There are fuses inside the APS, and the power transistors that blow are fairly easy to replace. But the problem is getting someone to remove the ESS, open it up and remove the APS for repair. All while the car is on a lift and can't be moved unless it is put back together.

If you do have Tesla repair it, make sure you get the old one, I will give you a few bucks for it.

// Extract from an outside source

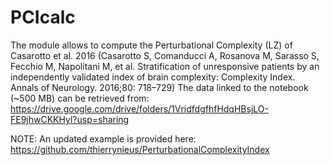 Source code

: # PCIcalc
The module allows to compute the Perturbational Complexity (LZ) of Casarotto et al. 2016 (Casarotto S, Comanducci A, Rosanova M, Sarasso S, Fecchio M, Napolitani M, et al. Stratification of unresponsive patients by an independently validated index of brain complexity: Complexity Index. Annals of Neurology. 2016;80: 718–729) 
The data linked to the notebook (~500 MB) can be retrieved from: https://drive.google.com/drive/folders/1VridfdgfhfHdqHBsjLO-FE9jhwCKKHyl?usp=sharing

NOTE: An updated example is provided here: https://github.com/thierrynieus/PerturbationalComplexityIndex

Any way to test the Aps that’s inside the ESS while it’s out ?
Are there lithium’s inside the aps that should be charged up ?
 
You can take the cover off and test the fuses and power transistors pretty easy. Those are all I have seen go bad. Nothing inside that can be charged.
Thank you!
? I have 1 brick in one cell (which I have out of the eSS ) that charges upto 3.6 but then drops down over night to 1.9 ?
I figured a shorted cell in the brick draining it down but can’t seam to find it ?
I tried applying higher charging rate directly to brick grid. Looking for cell in brick to get hot but to no avail.
Any suggestions welcome
 
Get a precision voltmeter (mine goes out to four decimal places), and measure each cell in the brick after you charge it. Connect one meter lead to one brick side plate and probe each of the 69 cells directly by the fuse wire on the other side with the remaining lead. Immediately compare that reading to the overall brick voltage (between the side plates). With good cells, all voltages will be the same, a bad cell will read lower, as it is absorbing the current thru the tiny fuse wire. You can expect to have numerous ones that are drawing it down, so start by removing the fuse at the lowest voltage cell and keep testing/cutting until you can keep a charge. I have seen some bad sheets that you have to cut the fuses on over 20 cells, and in that case you will need a new sheet.